Collected data entries:
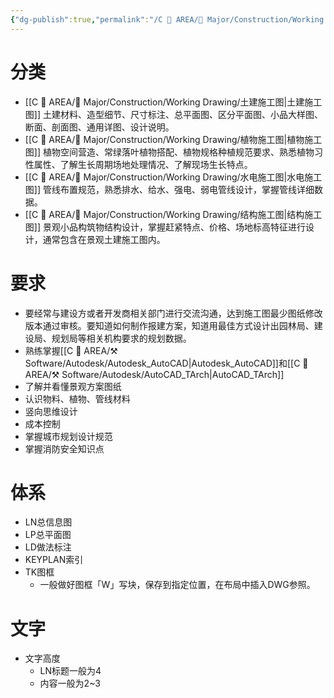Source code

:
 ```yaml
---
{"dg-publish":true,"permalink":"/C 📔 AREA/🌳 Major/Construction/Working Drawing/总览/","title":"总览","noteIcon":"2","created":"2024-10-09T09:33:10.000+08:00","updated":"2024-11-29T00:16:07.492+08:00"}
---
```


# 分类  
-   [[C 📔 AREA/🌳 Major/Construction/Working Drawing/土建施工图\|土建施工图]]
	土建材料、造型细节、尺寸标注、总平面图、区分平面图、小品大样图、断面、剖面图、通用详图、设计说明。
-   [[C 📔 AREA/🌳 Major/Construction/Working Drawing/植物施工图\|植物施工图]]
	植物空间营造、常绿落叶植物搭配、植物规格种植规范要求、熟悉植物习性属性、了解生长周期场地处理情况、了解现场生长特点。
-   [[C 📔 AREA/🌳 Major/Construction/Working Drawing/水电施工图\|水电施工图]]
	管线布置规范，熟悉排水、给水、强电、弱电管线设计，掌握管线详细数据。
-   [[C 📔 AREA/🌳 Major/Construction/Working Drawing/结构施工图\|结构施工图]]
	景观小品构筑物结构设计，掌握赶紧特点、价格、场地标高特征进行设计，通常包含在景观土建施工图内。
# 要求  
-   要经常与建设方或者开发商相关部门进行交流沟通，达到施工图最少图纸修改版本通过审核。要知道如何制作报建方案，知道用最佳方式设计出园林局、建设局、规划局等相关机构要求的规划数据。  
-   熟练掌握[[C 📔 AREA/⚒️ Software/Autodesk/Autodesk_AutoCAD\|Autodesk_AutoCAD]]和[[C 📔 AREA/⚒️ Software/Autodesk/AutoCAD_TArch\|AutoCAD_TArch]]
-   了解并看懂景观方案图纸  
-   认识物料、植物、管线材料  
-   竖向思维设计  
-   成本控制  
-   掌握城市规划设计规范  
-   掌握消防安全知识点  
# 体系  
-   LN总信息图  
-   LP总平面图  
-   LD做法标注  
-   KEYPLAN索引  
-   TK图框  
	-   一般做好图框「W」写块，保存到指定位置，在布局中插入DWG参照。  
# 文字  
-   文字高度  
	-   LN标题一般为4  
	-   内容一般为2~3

**Requirement**
Filter the records for lines holding the string "Drawing". Copy each one.

**Solution to the problem**
{"dg-publish":true,"permalink":"/C 📔 AREA/🌳 Major/Construction/Working Drawing/总览/","title":"总览","noteIcon":"2","created":"2024-10-09T09:33:10.000+08:00","updated":"2024-11-29T00:16:07.492+08:00"}
-   [[C 📔 AREA/🌳 Major/Construction/Working Drawing/土建施工图\|土建施工图]]
-   [[C 📔 AREA/🌳 Major/Construction/Working Drawing/植物施工图\|植物施工图]]
-   [[C 📔 AREA/🌳 Major/Construction/Working Drawing/水电施工图\|水电施工图]]
-   [[C 📔 AREA/🌳 Major/Construction/Working Drawing/结构施工图\|结构施工图]]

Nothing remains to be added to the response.